(Stored dataset items):

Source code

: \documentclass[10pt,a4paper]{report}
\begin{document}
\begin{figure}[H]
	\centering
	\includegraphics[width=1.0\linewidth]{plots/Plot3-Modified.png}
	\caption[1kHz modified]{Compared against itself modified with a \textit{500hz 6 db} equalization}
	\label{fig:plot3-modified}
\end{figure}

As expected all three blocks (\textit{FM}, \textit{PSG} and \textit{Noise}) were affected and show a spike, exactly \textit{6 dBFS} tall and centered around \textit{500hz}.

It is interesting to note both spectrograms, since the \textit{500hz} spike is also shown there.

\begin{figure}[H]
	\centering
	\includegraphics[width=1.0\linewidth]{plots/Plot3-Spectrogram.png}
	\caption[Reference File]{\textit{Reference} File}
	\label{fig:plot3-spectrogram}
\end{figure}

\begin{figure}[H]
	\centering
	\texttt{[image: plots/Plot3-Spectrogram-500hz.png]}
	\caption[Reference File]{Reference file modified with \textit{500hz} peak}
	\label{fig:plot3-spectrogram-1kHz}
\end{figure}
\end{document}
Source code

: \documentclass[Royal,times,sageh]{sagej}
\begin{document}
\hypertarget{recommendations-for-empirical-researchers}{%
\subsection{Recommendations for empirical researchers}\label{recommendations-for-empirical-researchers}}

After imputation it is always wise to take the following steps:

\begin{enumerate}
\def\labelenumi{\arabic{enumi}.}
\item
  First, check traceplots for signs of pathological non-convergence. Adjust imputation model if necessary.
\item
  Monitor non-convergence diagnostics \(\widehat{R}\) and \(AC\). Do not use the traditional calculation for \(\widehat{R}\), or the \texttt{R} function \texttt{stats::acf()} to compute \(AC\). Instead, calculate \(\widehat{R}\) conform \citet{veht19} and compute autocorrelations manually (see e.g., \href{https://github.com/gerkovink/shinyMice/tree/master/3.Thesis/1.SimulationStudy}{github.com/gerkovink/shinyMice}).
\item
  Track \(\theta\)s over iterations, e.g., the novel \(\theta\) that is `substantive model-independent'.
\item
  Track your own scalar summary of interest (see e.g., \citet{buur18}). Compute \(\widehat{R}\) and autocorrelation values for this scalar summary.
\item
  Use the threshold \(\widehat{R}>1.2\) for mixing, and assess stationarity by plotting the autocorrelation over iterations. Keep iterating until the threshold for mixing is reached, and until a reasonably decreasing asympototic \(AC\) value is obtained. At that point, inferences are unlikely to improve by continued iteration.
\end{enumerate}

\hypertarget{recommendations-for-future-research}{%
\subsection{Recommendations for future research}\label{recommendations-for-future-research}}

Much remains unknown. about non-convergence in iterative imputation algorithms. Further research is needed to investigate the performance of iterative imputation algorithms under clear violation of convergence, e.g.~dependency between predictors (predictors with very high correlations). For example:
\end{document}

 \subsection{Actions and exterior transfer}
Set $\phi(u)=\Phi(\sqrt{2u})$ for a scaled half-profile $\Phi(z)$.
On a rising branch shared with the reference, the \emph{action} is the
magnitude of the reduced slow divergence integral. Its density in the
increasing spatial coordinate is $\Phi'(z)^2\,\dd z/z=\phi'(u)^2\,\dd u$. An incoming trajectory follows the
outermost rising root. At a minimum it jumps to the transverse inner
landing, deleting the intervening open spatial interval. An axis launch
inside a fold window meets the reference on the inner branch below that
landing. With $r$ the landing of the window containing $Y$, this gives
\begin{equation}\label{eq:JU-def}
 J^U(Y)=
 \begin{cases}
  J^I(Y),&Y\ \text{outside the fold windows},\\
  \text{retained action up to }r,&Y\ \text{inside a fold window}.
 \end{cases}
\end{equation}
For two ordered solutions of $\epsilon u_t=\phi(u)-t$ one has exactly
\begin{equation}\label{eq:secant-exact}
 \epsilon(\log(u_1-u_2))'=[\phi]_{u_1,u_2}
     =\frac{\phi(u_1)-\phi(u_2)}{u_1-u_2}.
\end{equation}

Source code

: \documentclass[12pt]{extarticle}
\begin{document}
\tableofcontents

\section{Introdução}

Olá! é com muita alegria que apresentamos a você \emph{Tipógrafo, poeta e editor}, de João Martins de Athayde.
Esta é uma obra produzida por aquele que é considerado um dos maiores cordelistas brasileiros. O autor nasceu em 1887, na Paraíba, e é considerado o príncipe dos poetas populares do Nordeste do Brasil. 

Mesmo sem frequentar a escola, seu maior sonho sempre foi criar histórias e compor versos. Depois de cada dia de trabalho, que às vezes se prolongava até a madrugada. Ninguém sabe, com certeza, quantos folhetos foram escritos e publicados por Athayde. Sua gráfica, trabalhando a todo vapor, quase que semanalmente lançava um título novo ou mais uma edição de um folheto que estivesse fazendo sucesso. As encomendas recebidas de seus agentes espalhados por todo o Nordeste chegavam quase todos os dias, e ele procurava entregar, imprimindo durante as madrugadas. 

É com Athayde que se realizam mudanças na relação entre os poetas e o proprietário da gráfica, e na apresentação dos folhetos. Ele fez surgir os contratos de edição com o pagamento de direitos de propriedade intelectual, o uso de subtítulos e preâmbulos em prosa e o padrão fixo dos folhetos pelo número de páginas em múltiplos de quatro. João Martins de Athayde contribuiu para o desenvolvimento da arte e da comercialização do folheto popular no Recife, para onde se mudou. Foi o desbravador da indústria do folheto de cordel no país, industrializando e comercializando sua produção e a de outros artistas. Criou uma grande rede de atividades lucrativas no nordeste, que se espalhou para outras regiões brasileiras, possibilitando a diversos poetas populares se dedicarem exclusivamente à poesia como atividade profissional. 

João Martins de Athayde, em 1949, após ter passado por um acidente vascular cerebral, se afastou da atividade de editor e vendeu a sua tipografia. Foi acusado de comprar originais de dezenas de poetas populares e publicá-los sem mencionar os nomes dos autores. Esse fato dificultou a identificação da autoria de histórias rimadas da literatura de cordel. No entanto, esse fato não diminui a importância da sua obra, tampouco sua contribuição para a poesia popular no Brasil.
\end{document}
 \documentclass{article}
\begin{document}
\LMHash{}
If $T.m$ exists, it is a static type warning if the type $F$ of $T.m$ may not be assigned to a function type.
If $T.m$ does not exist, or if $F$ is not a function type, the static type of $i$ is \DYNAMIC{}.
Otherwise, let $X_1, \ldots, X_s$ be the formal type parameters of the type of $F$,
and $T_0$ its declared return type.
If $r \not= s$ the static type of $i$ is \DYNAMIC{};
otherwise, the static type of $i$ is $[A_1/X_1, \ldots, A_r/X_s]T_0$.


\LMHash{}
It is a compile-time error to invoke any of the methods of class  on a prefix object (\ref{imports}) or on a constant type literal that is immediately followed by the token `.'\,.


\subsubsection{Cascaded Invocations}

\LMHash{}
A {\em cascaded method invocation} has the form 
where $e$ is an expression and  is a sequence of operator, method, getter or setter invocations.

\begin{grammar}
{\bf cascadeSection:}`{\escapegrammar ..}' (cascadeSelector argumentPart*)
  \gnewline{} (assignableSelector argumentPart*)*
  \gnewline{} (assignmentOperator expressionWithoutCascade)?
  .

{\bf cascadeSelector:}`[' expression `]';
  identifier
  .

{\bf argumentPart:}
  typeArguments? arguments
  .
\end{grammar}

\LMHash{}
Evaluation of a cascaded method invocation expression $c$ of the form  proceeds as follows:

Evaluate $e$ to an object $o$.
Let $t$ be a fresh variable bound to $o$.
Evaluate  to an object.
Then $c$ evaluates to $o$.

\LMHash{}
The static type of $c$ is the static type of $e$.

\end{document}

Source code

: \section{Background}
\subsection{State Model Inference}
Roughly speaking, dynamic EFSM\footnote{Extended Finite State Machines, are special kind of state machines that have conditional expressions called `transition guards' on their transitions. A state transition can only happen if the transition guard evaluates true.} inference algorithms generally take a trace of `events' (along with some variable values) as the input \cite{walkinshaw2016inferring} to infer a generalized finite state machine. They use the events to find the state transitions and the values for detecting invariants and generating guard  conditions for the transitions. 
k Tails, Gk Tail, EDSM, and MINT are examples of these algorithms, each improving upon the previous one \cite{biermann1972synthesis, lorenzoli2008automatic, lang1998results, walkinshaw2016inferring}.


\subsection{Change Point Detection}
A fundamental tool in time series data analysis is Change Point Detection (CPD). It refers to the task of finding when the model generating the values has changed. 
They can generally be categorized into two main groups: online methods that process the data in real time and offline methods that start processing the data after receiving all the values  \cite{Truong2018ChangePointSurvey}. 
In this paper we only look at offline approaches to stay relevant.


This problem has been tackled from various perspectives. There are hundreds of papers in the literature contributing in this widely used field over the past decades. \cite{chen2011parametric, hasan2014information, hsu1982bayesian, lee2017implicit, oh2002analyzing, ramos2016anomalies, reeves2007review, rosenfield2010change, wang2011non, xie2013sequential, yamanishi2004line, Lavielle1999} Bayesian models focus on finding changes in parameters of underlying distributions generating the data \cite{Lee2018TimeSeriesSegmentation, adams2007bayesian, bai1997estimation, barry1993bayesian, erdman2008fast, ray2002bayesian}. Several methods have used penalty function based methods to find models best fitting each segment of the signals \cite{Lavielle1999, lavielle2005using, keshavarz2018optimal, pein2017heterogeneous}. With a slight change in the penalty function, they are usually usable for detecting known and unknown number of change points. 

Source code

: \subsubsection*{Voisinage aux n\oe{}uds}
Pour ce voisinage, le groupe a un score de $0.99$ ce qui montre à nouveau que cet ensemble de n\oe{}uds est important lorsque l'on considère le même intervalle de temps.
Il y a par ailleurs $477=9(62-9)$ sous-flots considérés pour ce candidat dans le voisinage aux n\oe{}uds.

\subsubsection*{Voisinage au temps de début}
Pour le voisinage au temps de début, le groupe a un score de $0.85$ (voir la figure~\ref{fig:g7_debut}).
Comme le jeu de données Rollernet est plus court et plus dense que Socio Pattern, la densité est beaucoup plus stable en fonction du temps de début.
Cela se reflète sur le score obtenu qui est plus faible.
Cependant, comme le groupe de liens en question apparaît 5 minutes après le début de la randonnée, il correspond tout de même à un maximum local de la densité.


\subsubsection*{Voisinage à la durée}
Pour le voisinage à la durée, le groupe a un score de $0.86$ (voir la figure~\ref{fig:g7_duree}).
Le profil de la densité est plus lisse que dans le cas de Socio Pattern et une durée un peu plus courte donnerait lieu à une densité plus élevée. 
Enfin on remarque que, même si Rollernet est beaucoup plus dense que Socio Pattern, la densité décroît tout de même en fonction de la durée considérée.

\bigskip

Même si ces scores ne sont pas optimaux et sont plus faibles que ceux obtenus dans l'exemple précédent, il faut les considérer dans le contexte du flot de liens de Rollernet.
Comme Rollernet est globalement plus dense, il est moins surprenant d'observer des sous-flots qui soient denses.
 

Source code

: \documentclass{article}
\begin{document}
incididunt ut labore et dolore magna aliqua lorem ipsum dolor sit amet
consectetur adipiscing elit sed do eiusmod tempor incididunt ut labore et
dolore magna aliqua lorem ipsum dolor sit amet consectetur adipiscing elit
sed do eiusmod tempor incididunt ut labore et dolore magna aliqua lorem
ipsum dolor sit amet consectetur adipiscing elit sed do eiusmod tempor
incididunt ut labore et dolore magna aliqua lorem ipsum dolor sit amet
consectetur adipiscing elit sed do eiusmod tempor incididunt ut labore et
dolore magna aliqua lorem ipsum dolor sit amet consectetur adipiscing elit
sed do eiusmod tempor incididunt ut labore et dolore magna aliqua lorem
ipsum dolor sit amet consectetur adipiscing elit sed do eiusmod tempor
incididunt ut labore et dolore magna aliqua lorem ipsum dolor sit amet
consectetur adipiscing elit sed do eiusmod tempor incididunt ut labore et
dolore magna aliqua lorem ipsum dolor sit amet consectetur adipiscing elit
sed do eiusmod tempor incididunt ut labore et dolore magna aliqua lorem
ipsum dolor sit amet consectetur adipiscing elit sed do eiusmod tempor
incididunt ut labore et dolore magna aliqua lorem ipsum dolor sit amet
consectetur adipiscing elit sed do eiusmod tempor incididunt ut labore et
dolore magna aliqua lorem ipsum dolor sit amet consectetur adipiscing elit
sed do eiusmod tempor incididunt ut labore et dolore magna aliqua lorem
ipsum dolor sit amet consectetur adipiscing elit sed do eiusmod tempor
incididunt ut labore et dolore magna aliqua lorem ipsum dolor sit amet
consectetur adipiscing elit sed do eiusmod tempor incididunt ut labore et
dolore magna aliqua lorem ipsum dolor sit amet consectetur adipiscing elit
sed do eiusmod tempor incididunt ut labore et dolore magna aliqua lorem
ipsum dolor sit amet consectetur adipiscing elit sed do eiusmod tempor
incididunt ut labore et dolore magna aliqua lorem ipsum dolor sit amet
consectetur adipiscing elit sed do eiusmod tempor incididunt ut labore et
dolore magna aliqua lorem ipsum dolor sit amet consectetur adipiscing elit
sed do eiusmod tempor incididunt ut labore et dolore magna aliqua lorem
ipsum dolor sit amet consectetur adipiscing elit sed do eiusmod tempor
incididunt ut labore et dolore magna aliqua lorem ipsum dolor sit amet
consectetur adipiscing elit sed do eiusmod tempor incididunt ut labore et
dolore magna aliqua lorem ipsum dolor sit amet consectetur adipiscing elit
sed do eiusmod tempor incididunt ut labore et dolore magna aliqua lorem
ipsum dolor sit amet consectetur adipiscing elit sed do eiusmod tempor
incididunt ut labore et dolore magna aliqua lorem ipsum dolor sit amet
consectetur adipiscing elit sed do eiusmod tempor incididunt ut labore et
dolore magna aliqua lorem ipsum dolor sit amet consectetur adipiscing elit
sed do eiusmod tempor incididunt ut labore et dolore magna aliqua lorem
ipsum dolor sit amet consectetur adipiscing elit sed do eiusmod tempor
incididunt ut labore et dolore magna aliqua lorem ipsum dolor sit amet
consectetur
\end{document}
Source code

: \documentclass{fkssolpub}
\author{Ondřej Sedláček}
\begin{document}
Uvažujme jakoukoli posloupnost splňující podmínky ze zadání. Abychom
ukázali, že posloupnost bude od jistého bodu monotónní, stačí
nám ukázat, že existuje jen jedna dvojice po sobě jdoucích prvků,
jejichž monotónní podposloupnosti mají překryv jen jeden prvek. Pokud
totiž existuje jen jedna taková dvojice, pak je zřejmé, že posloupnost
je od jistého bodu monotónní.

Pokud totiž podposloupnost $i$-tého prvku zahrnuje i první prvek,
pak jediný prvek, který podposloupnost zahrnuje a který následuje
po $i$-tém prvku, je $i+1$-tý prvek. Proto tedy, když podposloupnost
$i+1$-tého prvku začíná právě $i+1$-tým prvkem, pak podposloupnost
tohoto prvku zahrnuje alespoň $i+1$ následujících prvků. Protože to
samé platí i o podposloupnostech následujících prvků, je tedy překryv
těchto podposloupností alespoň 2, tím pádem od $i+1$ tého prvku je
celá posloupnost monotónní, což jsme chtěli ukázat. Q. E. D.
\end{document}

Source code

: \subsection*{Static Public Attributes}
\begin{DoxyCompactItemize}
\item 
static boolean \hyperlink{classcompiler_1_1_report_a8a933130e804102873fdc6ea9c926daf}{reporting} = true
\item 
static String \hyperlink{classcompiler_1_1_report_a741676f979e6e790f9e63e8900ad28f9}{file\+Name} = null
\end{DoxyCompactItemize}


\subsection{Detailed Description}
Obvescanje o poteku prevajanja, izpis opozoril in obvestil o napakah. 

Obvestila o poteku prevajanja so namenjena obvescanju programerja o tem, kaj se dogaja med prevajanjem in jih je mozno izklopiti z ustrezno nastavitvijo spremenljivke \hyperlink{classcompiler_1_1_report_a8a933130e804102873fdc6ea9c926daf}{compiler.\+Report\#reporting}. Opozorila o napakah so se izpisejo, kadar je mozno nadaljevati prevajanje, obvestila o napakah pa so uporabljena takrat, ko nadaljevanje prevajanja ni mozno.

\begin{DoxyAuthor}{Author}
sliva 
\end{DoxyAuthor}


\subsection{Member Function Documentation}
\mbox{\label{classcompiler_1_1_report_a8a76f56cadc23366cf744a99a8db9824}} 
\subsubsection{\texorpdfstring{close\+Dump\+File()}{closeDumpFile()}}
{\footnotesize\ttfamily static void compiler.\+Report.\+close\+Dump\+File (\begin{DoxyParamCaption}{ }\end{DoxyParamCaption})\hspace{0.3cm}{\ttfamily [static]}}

(Problem to work on): Search the records for the word "voir" and copy every line where it occurs.

(Output for this exercise):
Pour le voisinage au temps de début, le groupe a un score de $0.85$ (voir la figure~\ref{fig:g7_debut}).
Pour le voisinage à la durée, le groupe a un score de $0.86$ (voir la figure~\ref{fig:g7_duree}).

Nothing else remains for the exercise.